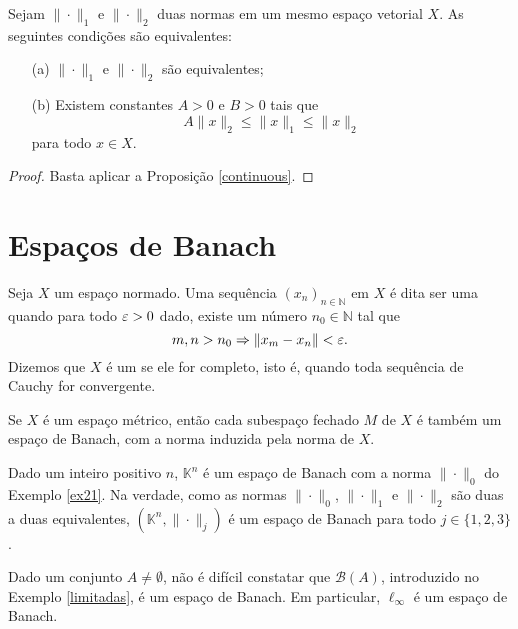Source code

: \begin{corollary}
Sejam $\|\cdot\|_1$ e $\|\cdot\|_2$ duas normas em um mesmo espaço vetorial $X$. As seguintes condições são equivalentes:
\begin{itemize}
\item[(a)] $\|\cdot\|_1$ e $\|\cdot\|_2$ são equivalentes;
\item[(b)] Existem constantes $A>0$ e $B>0$ tais que
\[
A\|x\|_2 \leq \|x\|_1 \leq \|x\|_2
\]
para todo $x\in X$.
\end{itemize}
\end{corollary}

\begin{proof}
Basta aplicar a Proposição \ref{continuous}.
\end{proof}

\section{Espaços de Banach}

\begin{definition}
Seja $X$ um espaço normado. Uma sequência $(x_n)_{n\in \mathbb N}$ em $X$ é dita ser uma   quando para todo $\varepsilon>0$ dado, existe um número $n_0\in \mathbb N$ tal que 
\begin{equation*}
    m,n>n_0 \Rightarrow \|x_m-x_n\|< \varepsilon.
\end{equation*}
Dizemos que $X$ é um   se ele for completo, isto é, quando toda sequência de Cauchy for  convergente.
\end{definition}

\begin{remark}\label{subespaço}
Se $X$ é um espaço métrico, então cada subespaço fechado $M$ de $X$ é também um espaço de Banach, com a norma induzida pela norma de $X$.
\end{remark}

\begin{example}
Dado um inteiro positivo $n$, $\mathbb K ^n$ é um espaço de Banach com a norma $\|\cdot\|_0$ do Exemplo \ref{ex21}. Na verdade, como as normas $\| \cdot\|_0$, $\| \cdot\|_1$ e $\| \cdot\|_2$ são duas a duas equivalentes, $(\mathbb K ^n ,\| \cdot\|_j )$ é um espaço de Banach para todo $j\in \{1,2,3\}$. 
\end{example}

\begin{example}
Dado um conjunto $A\neq \emptyset$, não  é difícil constatar que $\mathcal B (A)$, introduzido no Exemplo \ref{limitadas}, é um espaço de Banach. Em particular, $\ell _{\infty}$ é um espaço de Banach.
\end{example}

-=-=-

» **WHAT YOU ARE ASKED TO DO**: Apart from the images, please copy every line of the data exactly as written.

» **FINISHED EXERCISE**:
Source code

: \begin{corollary}
Sejam $\|\cdot\|_1$ e $\|\cdot\|_2$ duas normas em um mesmo espaço vetorial $X$. As seguintes condições são equivalentes:
\begin{itemize}
\item[(a)] $\|\cdot\|_1$ e $\|\cdot\|_2$ são equivalentes;
\item[(b)] Existem constantes $A>0$ e $B>0$ tais que
\[
A\|x\|_2 \leq \|x\|_1 \leq \|x\|_2
\]
para todo $x\in X$.
\end{itemize}
\end{corollary}

\begin{proof}
Basta aplicar a Proposição \ref{continuous}.
\end{proof}

\section{Espaços de Banach}

\begin{definition}
Seja $X$ um espaço normado. Uma sequência $(x_n)_{n\in \mathbb N}$ em $X$ é dita ser uma   quando para todo $\varepsilon>0$ dado, existe um número $n_0\in \mathbb N$ tal que 
\begin{equation*}
    m,n>n_0 \Rightarrow \|x_m-x_n\|< \varepsilon.
\end{equation*}
Dizemos que $X$ é um   se ele for completo, isto é, quando toda sequência de Cauchy for  convergente.
\end{definition}

\begin{remark}\label{subespaço}
Se $X$ é um espaço métrico, então cada subespaço fechado $M$ de $X$ é também um espaço de Banach, com a norma induzida pela norma de $X$.
\end{remark}

\begin{example}
Dado um inteiro positivo $n$, $\mathbb K ^n$ é um espaço de Banach com a norma $\|\cdot\|_0$ do Exemplo \ref{ex21}. Na verdade, como as normas $\| \cdot\|_0$, $\| \cdot\|_1$ e $\| \cdot\|_2$ são duas a duas equivalentes, $(\mathbb K ^n ,\| \cdot\|_j )$ é um espaço de Banach para todo $j\in \{1,2,3\}$. 
\end{example}

\begin{example}
Dado um conjunto $A\neq \emptyset$, não  é difícil constatar que $\mathcal B (A)$, introduzido no Exemplo \ref{limitadas}, é um espaço de Banach. Em particular, $\ell _{\infty}$ é um espaço de Banach.
\end{example}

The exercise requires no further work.